#### EXERCISE AIM
Using the entries below, write out the line with "à acumulação temporal.", the line with "em renderização estática.", and every line in between, exactly as each is written.

(DATA TO USE)

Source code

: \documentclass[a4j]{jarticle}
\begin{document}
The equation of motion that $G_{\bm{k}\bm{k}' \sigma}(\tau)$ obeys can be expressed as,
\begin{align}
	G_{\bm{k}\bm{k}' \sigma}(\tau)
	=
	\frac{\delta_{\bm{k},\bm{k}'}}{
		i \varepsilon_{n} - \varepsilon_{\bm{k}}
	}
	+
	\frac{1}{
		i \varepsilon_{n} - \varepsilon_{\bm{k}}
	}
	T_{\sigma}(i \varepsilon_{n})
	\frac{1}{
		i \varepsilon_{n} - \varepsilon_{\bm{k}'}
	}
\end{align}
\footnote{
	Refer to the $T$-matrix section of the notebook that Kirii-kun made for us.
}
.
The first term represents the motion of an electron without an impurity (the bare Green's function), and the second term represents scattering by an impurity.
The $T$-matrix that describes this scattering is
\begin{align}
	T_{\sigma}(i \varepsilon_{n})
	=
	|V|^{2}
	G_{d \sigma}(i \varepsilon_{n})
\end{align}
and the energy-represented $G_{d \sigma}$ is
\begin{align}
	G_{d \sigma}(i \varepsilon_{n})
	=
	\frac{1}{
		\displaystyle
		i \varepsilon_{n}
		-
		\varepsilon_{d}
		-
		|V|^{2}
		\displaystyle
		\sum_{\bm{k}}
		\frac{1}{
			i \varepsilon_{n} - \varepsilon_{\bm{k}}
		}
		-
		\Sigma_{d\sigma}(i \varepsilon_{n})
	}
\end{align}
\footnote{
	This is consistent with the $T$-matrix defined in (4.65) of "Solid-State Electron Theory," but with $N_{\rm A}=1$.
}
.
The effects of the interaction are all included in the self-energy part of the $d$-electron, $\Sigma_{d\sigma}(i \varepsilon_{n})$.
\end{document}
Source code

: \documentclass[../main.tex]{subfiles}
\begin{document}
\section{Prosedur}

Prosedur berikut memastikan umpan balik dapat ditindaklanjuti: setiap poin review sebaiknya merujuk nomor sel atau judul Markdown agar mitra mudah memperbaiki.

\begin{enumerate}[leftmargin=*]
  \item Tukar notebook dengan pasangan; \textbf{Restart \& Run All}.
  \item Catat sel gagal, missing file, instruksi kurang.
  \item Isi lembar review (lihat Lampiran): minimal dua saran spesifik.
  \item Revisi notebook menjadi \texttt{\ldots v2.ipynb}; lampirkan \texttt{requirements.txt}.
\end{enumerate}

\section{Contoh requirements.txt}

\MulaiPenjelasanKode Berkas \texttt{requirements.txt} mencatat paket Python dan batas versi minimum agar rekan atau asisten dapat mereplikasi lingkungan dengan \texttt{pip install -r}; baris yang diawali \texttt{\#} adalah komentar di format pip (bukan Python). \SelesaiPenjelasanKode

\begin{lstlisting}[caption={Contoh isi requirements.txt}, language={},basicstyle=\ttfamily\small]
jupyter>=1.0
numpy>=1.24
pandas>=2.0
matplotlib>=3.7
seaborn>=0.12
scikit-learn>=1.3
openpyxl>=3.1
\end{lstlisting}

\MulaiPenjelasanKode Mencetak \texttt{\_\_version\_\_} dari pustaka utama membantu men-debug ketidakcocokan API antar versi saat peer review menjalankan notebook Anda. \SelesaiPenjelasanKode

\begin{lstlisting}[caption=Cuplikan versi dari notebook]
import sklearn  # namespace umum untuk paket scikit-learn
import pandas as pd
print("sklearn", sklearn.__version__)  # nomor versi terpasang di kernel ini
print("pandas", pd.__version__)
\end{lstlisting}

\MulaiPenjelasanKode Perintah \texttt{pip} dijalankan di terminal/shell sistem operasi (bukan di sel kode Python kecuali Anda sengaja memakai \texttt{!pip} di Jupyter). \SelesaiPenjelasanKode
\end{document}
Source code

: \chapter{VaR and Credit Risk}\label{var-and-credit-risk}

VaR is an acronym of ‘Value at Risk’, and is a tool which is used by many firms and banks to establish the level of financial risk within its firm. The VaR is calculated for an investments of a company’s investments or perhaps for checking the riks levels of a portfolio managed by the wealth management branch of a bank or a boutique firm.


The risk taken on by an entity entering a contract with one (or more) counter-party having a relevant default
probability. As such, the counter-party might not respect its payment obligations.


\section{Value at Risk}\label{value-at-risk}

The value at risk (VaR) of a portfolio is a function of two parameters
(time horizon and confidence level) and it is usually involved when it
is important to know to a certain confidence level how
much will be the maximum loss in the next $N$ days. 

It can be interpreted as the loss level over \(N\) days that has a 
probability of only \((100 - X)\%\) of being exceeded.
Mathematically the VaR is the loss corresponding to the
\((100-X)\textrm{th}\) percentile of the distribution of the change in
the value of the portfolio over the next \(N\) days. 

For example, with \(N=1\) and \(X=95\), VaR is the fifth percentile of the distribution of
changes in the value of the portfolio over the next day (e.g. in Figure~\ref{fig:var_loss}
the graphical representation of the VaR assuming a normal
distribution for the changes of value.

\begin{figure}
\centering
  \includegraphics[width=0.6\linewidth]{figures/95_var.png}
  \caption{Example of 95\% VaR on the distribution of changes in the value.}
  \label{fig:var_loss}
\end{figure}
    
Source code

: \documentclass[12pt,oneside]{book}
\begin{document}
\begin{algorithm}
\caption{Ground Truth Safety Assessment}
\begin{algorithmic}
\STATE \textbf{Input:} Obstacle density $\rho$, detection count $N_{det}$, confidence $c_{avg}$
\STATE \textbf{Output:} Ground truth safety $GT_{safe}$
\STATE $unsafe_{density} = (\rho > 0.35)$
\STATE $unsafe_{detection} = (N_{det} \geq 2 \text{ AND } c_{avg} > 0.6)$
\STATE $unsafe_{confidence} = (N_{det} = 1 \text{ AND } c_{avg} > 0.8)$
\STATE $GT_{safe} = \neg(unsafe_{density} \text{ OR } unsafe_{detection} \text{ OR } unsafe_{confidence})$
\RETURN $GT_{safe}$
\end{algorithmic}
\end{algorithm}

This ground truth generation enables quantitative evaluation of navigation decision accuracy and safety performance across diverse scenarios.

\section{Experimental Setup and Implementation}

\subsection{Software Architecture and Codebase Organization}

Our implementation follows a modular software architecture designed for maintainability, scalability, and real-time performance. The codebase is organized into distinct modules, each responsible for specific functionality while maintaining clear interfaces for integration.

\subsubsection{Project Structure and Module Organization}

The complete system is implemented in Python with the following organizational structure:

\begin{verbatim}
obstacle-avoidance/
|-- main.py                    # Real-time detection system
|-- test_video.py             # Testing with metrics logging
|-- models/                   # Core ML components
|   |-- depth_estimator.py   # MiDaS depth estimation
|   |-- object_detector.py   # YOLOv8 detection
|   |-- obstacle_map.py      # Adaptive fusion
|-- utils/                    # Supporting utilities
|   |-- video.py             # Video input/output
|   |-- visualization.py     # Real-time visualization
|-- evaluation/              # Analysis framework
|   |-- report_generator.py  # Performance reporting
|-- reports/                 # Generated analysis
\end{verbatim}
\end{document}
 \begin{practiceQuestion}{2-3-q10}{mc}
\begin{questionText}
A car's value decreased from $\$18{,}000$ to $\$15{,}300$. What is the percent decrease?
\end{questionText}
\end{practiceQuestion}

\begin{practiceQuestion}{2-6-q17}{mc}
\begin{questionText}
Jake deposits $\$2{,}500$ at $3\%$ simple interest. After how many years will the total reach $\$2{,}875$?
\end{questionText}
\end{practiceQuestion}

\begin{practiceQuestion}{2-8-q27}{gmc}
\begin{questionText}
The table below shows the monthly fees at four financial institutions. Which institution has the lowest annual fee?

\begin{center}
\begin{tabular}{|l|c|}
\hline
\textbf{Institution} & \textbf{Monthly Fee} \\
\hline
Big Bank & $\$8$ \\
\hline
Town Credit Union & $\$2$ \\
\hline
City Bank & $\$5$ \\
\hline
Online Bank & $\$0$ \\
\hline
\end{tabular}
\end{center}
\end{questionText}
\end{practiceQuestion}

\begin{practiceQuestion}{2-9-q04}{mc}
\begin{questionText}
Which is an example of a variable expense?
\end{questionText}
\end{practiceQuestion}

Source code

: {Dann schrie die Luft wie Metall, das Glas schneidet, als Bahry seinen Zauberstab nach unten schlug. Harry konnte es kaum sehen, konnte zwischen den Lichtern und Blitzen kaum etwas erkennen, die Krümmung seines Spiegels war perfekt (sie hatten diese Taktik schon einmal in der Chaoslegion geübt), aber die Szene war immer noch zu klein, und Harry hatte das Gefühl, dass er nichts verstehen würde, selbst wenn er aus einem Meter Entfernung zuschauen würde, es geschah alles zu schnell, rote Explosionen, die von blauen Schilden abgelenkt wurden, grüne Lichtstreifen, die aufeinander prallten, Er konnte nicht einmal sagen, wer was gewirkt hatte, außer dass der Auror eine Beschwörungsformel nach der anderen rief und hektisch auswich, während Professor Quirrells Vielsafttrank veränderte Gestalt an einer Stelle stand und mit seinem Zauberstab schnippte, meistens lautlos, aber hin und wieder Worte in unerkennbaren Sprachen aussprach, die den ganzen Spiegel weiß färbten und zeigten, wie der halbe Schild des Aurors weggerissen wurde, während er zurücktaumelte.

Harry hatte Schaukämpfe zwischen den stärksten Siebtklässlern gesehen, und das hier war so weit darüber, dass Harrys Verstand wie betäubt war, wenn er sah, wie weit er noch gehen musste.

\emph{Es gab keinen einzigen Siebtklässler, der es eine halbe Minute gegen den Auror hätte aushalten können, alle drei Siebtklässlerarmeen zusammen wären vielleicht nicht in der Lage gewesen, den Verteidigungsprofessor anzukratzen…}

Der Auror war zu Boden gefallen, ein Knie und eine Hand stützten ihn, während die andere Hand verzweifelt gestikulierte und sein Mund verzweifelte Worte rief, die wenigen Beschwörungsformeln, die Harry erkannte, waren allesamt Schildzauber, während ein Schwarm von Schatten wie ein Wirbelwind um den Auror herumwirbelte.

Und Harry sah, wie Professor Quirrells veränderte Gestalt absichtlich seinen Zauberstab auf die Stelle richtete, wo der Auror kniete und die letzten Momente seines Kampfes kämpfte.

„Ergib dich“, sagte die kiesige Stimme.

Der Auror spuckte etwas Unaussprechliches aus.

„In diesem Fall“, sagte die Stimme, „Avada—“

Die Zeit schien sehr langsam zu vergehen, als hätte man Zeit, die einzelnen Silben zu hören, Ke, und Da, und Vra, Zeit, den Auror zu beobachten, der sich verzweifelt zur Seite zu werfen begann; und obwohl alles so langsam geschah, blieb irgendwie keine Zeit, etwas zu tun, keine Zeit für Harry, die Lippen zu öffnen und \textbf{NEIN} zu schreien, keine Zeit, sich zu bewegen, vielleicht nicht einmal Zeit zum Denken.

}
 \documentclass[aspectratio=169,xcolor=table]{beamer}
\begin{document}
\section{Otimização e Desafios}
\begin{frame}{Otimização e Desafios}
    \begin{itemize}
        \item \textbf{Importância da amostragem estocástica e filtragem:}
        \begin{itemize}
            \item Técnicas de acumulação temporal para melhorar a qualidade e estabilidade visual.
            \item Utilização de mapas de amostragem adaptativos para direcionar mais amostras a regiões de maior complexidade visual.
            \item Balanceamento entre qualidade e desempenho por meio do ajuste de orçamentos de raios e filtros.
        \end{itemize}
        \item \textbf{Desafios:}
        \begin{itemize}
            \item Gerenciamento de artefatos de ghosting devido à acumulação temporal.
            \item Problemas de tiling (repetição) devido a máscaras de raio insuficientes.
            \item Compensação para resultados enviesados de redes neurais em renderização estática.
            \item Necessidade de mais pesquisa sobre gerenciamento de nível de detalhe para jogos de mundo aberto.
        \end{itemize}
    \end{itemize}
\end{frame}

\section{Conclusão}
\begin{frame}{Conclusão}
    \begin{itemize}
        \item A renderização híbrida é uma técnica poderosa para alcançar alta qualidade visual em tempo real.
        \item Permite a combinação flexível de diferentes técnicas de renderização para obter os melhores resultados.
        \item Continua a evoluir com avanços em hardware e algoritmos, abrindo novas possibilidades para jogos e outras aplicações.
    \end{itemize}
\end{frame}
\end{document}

(End DATA TO USE)

#### THE ANSWER
            \item Gerenciamento de artefatos de ghosting devido à acumulação temporal.
            \item Problemas de tiling (repetição) devido a máscaras de raio insuficientes.
            \item Compensação para resultados enviesados de redes neurais em renderização estática.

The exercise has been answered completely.